II. And now it needs but a word or two to take home this Gospel story to ourselves.—We come, in the communion feast, to tell the Lord Jesus Christ, in a solemn act of His own appointment, that we love Him as our Saviour. It will be well that we consider that our Lord is speaking to us in some such words as those in which He spoke to Peter. And if we think of that "Simon, son of Jonas," it will perhaps enable us to feel as though the Saviour were addressing us, each one of us, by the very individual, homely name which we have borne all our days, the name associated in our minds with all our by-past life—the sins and errors of our youth, the sins, the worldliness, and selfishness, and unworthiness of our riper years. The name will recall all the longsuffering mercy of the Saviour, all the unmerited blessings, all the watchful care of His providence, and all the light, and peace, and strength, and hope that have come to us from the Saviour's grace. And as, on a quiet, solemn day in God's house, we thus look back on life, and into our own hearts and our own ways, may the grace of the Holy Spirit, from whom all good thoughts and desires come, help each one of us to see ourselves truly.—Rev. Thomas Hardy.

Joh . "Lovest thou Me?"—It was after the strange morning meal, eaten on the shore of the Galilean lake, had been finished, and when the company were moving about in little groups of two and three, that the conversation took place between Peter and the Redeemer. Peter had fallen from His apostolic office; it was necessary that he should be restored to it, in order that he might do his special work in spreading the gospel and founding the Church.

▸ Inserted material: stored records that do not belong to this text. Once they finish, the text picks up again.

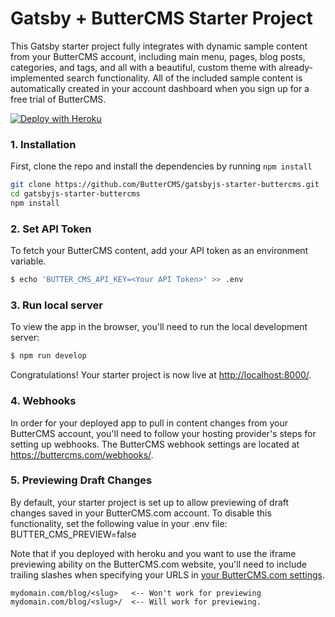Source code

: # Gatsby + ButterCMS Starter Project

This Gatsby starter project fully integrates with dynamic sample content from your ButterCMS account, including main menu, pages, blog posts, categories, and tags, and all with a beautiful, custom theme with already-implemented search functionality. All of the included sample content is automatically created in your account dashboard when you sign up for a free trial of ButterCMS.

[![Deploy with Heroku](https://www.herokucdn.com/deploy/button.svg)](https://heroku.com/deploy?template=https://github.com/ButterCMS/gatsbyjs-starter-buttercms&env%5BBUTTER_CMS_API_KEY%5D=check%20https://buttercms.com/settings)

### 1. Installation

First, clone the repo and install the dependencies by running `npm install`

```bash
git clone https://github.com/ButterCMS/gatsbyjs-starter-buttercms.git
cd gatsbyjs-starter-buttercms
npm install
```

### 2. Set API Token

To fetch your ButterCMS content, add your API token as an environment variable.

```bash
$ echo 'BUTTER_CMS_API_KEY=<Your API Token>' >> .env
```

### 3. Run local server

To view the app in the browser, you'll need to run the local development server:

```bash
$ npm run develop
```

Congratulations! Your starter project is now live at [http://localhost:8000/](http://localhost:8000/).

### 4. Webhooks

In order for your deployed app to pull in content changes from your ButterCMS account, you'll need to follow your hosting provider's steps for setting up webhooks. The ButterCMS webhook settings are located at https://buttercms.com/webhooks/. 

### 5. Previewing Draft Changes

By default, your starter project is set up to allow previewing of draft changes saved in your ButterCMS.com account. To disable this functionality, set the following value in your .env file: BUTTER_CMS_PREVIEW=false

Note that if you deployed with heroku and you want to use the iframe previewing ability on the ButterCMS.com website, you'll need to include trailing slashes when specifying your URLS in
[your ButterCMS.com settings](https://buttercms.com/settings/previews).

```
mydomain.com/blog/<slug>   <-- Won't work for previewing
mydomain.com/blog/<slug>/  <-- Will work for previewing.
```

I. Our Lord's method of dealing with His repentant follower.—

1. The severe trial and sifting to which Peter had been subjected tended to rectify much that was faulty in his nature, to disperse much of the chaff that was mingled with the genuine grain of his disposition. It had quite broken down his self-sufficiency; it had convinced him that he could not depend on himself alone. His answers to our Lord's question showed that the forward, boastful Simon, son of Jonas, was a memory of the past, and that he had again become the rock, strong through faith in the Lord. After this incident his former self-assertiveness seldom appeared. Once only it seems to have led him into a false position, when it brought him into conflict with St. Paul. But he seems to have yielded in a true spirit of humility, and to have entertained nothing but a brotherly feeling for St. Paul, as his words concerning that apostle in his second Epistle testify. In his two Epistles we may trace all through evidences of the change that had taken place in him. His exhortations to humility, trust in the Lord's strength, and steadfast resistance of evil, through faith in Christ, show that he had attained at last to the true spirit of a disciple.

2. At the repetition of our Lord's first question, "Lovest thou Me more than these?" in a somewhat different form, we can believe that a feeling of sorrow and disappointment sprang up in the disciple's heart. The inquiry now was, not whether he esteemed Jesus more than others did, but whether he really esteemed Him at all.

3. The question was put a third time, and this time our Lord used the apostle's own word, "Lovest thou Me?"—not, Dost thou entertain for Me a lofty affection and regard? but, Have you even, as you assert, a genuine personal love for Me?

4. At this question the rising grief in Peter's heart welled up and overflowed. To be looked at askance by one we love, to have to face one whom we esteem highly, but whom we have grievously wronged, must be a hard thing to bear, and must make the sorrow for what has been done more poignant and severe. And that was the case with this disciple. The question three times repeated brought home the memory of his denial, and showed him his sin in all its enormity.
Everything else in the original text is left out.